» **What is required**: Each line containing the string "from" should be copied out of the entries.

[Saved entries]
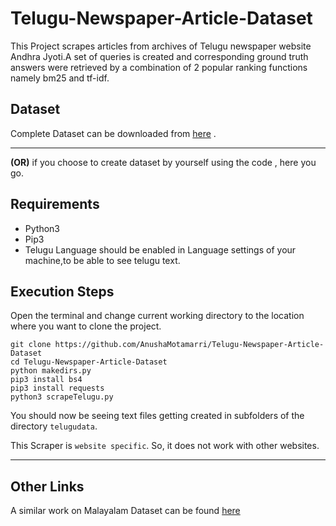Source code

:# Telugu-Newspaper-Article-Dataset
This Project scrapes articles from archives of Telugu newspaper website Andhra Jyoti.A set of queries is created and corresponding ground truth answers were retrieved by a combination of 2 popular ranking functions namely bm25 and tf-idf.

## Dataset
Complete Dataset can be downloaded from [here](https://drive.google.com/file/d/1IbqM335M7imzG-2ZV0d8-JbRqCnyAii3/view?usp=sharing) .

---
**(OR)** if you choose to create dataset by yourself using the code , here you go.

## Requirements
* Python3
* Pip3 
* Telugu Language should be enabled in Language settings of your machine,to be able to see telugu text.

## Execution Steps
Open the terminal and change current working directory to the location where you want to clone the project.
```
git clone https://github.com/AnushaMotamarri/Telugu-Newspaper-Article-Dataset
cd Telugu-Newspaper-Article-Dataset
python makedirs.py 
pip3 install bs4
pip3 install requests
python3 scrapeTelugu.py
```
You should now be seeing text files getting created in subfolders of the directory `telugudata`. 

This Scraper is `website specific`. So, it does not work with other websites. 

---

## Other Links
A similar work on Malayalam Dataset can be found [here](https://github.com/ABHISHEKVALSAN/Malayalam-Newspaper-Article-Dataset)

» **Written response**:
This Project scrapes articles from archives of Telugu newspaper website Andhra Jyoti.A set of queries is created and corresponding ground truth answers were retrieved by a combination of 2 popular ranking functions namely bm25 and tf-idf.
Complete Dataset can be downloaded from [here](https://drive.google.com/file/d/1IbqM335M7imzG-2ZV0d8-JbRqCnyAii3/view?usp=sharing) .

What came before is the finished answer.